Your task → In the listing below, pick out lines with "Freepik".

Extracted material →
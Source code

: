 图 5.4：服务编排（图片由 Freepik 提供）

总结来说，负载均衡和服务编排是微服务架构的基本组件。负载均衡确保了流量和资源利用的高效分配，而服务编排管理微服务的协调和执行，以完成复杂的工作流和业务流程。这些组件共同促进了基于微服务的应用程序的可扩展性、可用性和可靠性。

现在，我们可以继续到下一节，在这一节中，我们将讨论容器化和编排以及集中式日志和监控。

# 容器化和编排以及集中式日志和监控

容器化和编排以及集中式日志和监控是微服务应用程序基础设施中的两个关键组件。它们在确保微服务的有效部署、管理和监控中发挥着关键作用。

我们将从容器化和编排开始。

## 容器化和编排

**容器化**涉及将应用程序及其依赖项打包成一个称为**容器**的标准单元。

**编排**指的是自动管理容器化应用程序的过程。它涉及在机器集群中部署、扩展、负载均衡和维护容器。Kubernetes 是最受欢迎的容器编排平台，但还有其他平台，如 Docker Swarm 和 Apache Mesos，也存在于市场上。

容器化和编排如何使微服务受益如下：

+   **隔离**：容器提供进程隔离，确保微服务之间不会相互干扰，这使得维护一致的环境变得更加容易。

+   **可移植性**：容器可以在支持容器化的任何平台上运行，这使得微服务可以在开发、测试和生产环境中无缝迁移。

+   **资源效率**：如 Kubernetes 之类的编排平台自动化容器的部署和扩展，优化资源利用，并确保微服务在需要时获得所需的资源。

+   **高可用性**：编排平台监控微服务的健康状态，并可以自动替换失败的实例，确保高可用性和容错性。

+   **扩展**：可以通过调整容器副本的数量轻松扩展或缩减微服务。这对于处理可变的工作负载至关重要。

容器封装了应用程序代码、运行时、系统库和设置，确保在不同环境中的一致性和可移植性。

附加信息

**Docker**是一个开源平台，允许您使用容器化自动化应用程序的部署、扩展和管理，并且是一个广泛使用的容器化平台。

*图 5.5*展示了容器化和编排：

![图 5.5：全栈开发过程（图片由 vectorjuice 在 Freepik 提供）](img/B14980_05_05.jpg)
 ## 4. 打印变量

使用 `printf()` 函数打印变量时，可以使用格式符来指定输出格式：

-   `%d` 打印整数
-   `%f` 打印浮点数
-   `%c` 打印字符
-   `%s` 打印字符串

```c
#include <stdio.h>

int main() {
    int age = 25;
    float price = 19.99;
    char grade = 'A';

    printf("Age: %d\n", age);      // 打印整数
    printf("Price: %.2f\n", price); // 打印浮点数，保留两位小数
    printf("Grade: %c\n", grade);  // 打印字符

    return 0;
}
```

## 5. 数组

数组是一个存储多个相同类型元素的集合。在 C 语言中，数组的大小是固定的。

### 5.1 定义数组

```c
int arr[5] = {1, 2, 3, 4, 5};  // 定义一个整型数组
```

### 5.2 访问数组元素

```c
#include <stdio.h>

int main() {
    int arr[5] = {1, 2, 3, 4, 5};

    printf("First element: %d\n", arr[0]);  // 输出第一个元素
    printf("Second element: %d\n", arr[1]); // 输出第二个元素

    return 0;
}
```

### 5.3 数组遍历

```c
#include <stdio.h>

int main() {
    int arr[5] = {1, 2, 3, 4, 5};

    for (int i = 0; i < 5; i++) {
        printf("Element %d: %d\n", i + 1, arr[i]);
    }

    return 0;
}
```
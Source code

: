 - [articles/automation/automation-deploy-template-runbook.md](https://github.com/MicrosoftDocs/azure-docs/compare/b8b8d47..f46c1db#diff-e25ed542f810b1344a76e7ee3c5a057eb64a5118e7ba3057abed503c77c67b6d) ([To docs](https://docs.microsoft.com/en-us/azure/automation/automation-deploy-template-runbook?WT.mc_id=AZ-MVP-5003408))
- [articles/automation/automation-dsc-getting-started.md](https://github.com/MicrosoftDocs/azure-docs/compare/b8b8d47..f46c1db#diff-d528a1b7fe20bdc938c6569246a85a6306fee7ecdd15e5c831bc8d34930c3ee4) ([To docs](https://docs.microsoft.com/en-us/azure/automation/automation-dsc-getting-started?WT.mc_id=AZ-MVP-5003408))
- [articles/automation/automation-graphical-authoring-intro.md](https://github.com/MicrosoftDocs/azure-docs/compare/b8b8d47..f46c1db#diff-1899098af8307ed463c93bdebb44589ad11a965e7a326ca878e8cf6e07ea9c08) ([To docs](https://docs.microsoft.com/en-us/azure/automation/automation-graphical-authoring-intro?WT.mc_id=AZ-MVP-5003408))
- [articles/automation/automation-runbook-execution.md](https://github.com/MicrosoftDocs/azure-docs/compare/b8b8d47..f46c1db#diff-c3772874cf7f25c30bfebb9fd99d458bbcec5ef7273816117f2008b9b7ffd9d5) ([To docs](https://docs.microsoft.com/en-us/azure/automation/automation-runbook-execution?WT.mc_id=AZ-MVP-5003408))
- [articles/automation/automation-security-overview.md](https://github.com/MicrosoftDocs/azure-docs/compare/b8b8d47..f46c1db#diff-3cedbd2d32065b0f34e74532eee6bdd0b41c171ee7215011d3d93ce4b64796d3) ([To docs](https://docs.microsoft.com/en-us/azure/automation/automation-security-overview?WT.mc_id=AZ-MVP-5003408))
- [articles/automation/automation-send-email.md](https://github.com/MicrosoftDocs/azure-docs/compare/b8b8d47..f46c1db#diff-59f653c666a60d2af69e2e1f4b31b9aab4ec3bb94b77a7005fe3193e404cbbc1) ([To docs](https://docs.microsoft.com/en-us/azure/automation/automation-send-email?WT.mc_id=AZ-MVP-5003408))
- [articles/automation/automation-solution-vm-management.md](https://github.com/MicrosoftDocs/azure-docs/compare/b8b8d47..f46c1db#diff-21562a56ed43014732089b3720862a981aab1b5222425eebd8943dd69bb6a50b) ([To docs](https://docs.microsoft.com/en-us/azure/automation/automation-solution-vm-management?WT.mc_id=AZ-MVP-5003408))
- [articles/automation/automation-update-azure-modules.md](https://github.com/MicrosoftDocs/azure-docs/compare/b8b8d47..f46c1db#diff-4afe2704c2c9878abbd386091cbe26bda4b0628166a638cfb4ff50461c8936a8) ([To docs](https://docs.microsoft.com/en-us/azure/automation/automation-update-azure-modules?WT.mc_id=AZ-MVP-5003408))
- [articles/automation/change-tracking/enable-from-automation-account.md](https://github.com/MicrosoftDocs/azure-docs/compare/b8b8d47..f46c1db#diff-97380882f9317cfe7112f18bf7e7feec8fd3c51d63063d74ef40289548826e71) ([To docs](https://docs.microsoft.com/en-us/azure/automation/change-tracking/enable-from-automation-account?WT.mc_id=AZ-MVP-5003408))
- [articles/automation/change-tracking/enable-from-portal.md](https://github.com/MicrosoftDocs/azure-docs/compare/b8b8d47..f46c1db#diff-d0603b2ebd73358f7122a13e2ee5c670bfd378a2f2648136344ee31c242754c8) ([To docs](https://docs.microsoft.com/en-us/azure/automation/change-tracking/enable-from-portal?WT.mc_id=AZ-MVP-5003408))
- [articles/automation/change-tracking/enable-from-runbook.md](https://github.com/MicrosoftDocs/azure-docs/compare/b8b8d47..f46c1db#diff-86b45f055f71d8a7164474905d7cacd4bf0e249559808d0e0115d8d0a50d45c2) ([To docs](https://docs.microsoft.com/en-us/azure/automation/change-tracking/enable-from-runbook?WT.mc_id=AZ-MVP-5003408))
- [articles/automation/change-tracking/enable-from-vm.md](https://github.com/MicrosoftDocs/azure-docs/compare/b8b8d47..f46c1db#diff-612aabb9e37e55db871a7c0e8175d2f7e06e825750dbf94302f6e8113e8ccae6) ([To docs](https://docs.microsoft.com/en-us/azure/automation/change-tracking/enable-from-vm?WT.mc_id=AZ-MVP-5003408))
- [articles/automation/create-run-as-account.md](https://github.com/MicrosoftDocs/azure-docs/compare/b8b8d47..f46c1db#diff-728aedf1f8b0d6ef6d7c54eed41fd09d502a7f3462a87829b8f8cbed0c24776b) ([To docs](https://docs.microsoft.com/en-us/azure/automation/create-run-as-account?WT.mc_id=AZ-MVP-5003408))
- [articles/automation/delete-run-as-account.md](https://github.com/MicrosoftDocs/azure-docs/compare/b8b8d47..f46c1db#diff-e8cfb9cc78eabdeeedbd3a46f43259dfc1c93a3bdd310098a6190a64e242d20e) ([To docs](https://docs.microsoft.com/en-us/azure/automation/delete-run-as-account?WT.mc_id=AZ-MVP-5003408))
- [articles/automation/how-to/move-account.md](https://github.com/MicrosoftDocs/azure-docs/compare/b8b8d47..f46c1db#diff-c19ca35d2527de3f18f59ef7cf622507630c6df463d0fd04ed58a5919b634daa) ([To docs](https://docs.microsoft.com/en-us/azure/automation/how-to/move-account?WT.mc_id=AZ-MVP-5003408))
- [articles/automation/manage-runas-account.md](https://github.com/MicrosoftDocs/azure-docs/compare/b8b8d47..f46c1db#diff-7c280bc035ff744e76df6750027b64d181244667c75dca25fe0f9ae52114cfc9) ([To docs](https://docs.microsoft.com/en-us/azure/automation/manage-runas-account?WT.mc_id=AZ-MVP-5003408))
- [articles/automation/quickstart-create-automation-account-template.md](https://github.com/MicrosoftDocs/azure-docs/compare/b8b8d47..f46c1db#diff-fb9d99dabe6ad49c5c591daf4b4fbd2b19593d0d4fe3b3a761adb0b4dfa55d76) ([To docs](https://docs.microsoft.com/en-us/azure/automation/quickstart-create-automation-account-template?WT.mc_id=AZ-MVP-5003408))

Your response →
: 图 5.4：服务编排（图片由 Freepik 提供）
![图 5.5：全栈开发过程（图片由 vectorjuice 在 Freepik 提供）](img/B14980_05_05.jpg)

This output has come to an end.